## Task instructions
Copy out each line below that has the word "isabellebody" in it.

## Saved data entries
((
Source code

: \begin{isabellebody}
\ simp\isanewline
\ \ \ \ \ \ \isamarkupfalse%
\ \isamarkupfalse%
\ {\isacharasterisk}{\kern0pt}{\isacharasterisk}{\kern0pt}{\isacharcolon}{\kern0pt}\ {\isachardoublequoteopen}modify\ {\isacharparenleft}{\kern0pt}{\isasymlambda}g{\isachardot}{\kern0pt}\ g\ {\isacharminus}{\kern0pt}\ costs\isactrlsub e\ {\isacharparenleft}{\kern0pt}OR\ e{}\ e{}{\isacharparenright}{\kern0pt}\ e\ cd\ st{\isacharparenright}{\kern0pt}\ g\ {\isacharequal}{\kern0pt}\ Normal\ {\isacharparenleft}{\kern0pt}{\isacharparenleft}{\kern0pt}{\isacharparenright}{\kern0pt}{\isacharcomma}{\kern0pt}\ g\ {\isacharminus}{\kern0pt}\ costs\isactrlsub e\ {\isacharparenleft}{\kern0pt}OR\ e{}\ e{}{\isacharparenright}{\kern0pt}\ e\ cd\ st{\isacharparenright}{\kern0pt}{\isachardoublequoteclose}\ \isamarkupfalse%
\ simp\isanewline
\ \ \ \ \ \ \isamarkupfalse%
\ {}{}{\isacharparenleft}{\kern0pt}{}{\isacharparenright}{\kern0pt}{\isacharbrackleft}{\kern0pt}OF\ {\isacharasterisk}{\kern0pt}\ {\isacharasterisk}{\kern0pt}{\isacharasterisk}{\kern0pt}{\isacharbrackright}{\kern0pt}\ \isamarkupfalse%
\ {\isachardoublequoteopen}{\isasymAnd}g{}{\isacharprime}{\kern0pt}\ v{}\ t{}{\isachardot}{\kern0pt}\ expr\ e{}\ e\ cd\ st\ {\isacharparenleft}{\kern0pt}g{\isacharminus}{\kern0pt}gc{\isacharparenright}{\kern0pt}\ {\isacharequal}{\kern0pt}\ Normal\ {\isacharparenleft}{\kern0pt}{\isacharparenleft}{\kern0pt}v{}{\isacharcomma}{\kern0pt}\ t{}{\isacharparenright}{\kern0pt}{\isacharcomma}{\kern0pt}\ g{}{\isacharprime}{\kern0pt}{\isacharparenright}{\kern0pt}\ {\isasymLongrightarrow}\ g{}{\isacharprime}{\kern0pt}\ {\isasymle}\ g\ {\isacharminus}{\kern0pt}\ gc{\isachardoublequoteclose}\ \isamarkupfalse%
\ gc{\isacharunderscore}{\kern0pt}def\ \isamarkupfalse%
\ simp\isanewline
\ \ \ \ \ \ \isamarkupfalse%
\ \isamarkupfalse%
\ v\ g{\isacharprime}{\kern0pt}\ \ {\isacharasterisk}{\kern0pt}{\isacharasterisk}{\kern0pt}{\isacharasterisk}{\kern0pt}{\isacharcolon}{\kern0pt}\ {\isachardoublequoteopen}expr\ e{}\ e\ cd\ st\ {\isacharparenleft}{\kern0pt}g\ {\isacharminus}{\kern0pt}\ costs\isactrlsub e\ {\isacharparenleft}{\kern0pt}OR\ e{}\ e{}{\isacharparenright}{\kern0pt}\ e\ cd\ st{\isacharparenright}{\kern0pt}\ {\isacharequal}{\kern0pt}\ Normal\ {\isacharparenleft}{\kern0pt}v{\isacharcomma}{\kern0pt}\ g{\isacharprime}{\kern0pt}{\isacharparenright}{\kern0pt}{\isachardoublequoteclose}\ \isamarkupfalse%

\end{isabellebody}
))
## The answer
: \begin{isabellebody}
\end{isabellebody}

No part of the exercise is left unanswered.